BEGIN Records for this exercise

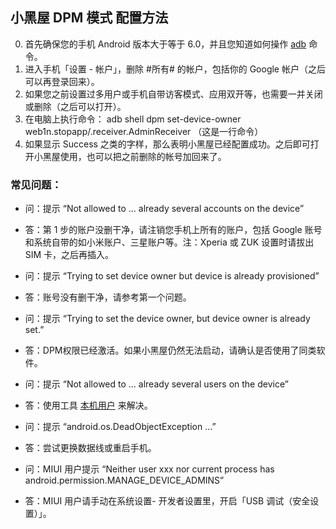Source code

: ## 小黑屋 DPM 模式 配置方法

0. 首先确保您的手机 Android 版本大于等于 6.0，并且您知道如何操作 [adb](https://sspai.com/post/23509) 命令。
1. 进入手机「设置 - 帐户」，删除 #所有# 的帐户，包括你的 Google 帐户（之后可以再登录回来）。
2. 如果您之前设置过多用户或手机自带访客模式、应用双开等，也需要一并关闭或删除（之后可以打开）。
3. 在电脑上执行命令： adb shell dpm set-device-owner web1n.stopapp/.receiver.AdminReceiver （这是一行命令）
4. 如果显示 Success 之类的字样，那么表明小黑屋已经配置成功。之后即可打开小黑屋使用，也可以把之前删除的帐号加回来了。

### 常见问题：

- 问：提示 “Not allowed to ... already several accounts on the device”
- 答：第 1 步的账户没删干净，请注销您手机上所有的账户，包括 Google 账号和系统自带的如小米账户、三星账户等。注：Xperia 或 ZUK 设置时请拔出 SIM 卡，之后再插入。

- 问：提示 “Trying to set device owner but device is already provisioned”
- 答：账号没有删干净，请参考第一个问题。

- 问：提示 “Trying to set the device owner, but device owner is already set.”
- 答：DPM权限已经激活。如果小黑屋仍然无法启动，请确认是否使用了同类软件。

- 问：提示 “Not allowed to ... already several users on the device”
- 答：使用工具  [本机用户](https://www.coolapk.com/apk/vc.https.adb_removeUser) 来解决。

- 问：提示 “android.os.DeadObjectException ...”
- 答：尝试更换数据线或重启手机。

- 问：MIUI 用户提示 “Neither user xxx nor current process has android.permission.MANAGE_DEVICE_ADMINS”
- 答：MIUI 用户请手动在系统设置- 开发者设置里，开启「USB 调试（安全设置）」。
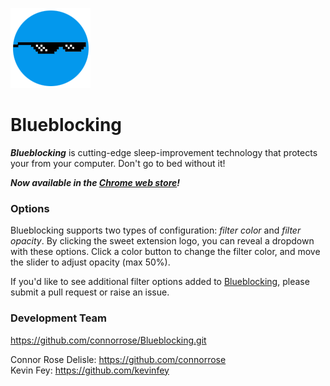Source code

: ![Blueblocking Logo](./Ext-Files/128.png)

# Blueblocking

**_Blueblocking_** is cutting-edge sleep-improvement technology that protects your from your computer. Don't go to bed without it!

_**Now available in the [Chrome web store](https://chrome.google.com/webstore/detail/blueblocking/epoggnodgbefpmijgpamphoncjahbfhc?hl=en&authuser=2)!**_

### Options

Blueblocking supports two types of configuration: _filter color_ and _filter opacity_. By clicking the sweet extension logo, you can reveal a dropdown with these options. Click a color button to change the filter color, and move the slider to adjust opacity (max 50%).

If you'd like to see additional filter options added to [Blueblocking](https://en.wikipedia.org/wiki/Bluestocking), please submit a pull request or raise an issue.

### Development Team

https://github.com/connorrose/Blueblocking.git

Connor Rose Delisle: https://github.com/connorrose  
Kevin Fey: https://github.com/kevinfey
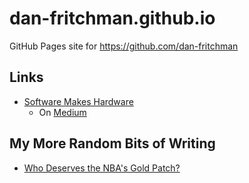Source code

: 
# dan-fritchman.github.io

GitHub Pages site for https://github.com/dan-fritchman

## Links

* [Software Makes Hardware](https://hw21.github.io/SwMakesHw)
    * On [Medium](https://medium.com/software-makes-hardware)

## My More Random Bits of Writing

* [Who Deserves the NBA's Gold Patch?](./nba-patches)


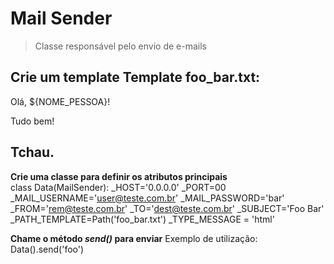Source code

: # Mail Sender

> Classe responsável pelo envio de e-mails

**Crie um template**
Template foo_bar.txt:
-------------------------------
Olá, ${NOME_PESSOA}!

Tudo bem!

Tchau.
-------------------------------

**Crie uma classe para definir os atributos principais**    
    class Data(MailSender):
        _HOST='0.0.0.0'
        _PORT=00
        _MAIL_USERNAME='user@teste.com.br'
        _MAIL_PASSWORD='bar'
        _FROM='rem@teste.com.br'
        _TO='dest@teste.com.br'
        _SUBJECT='Foo Bar'
        _PATH_TEMPLATE=Path('foo_bar.txt')
        _TYPE_MESSAGE = 'html'

**Chame o método _send()_ para enviar**
Exemplo de utilização:
    Data().send('foo')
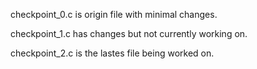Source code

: checkpoint_0.c is origin file with minimal changes.

checkpoint_1.c has changes but not currently working on.

checkpoint_2.c is the lastes file being worked on.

END Records for this exercise

» **Problem**
From the first line of the entries above down to the line holding "already several users", quote each line exactly and nothing else, skipping pictures.

» **Expected answer**
Source code

: ## 小黑屋 DPM 模式 配置方法

0. 首先确保您的手机 Android 版本大于等于 6.0，并且您知道如何操作 [adb](https://sspai.com/post/23509) 命令。
1. 进入手机「设置 - 帐户」，删除 #所有# 的帐户，包括你的 Google 帐户（之后可以再登录回来）。
2. 如果您之前设置过多用户或手机自带访客模式、应用双开等，也需要一并关闭或删除（之后可以打开）。
3. 在电脑上执行命令： adb shell dpm set-device-owner web1n.stopapp/.receiver.AdminReceiver （这是一行命令）
4. 如果显示 Success 之类的字样，那么表明小黑屋已经配置成功。之后即可打开小黑屋使用，也可以把之前删除的帐号加回来了。

### 常见问题：

- 问：提示 “Not allowed to ... already several accounts on the device”
- 答：第 1 步的账户没删干净，请注销您手机上所有的账户，包括 Google 账号和系统自带的如小米账户、三星账户等。注：Xperia 或 ZUK 设置时请拔出 SIM 卡，之后再插入。

- 问：提示 “Trying to set device owner but device is already provisioned”
- 答：账号没有删干净，请参考第一个问题。

- 问：提示 “Trying to set the device owner, but device owner is already set.”
- 答：DPM权限已经激活。如果小黑屋仍然无法启动，请确认是否使用了同类软件。

- 问：提示 “Not allowed to ... already several users on the device”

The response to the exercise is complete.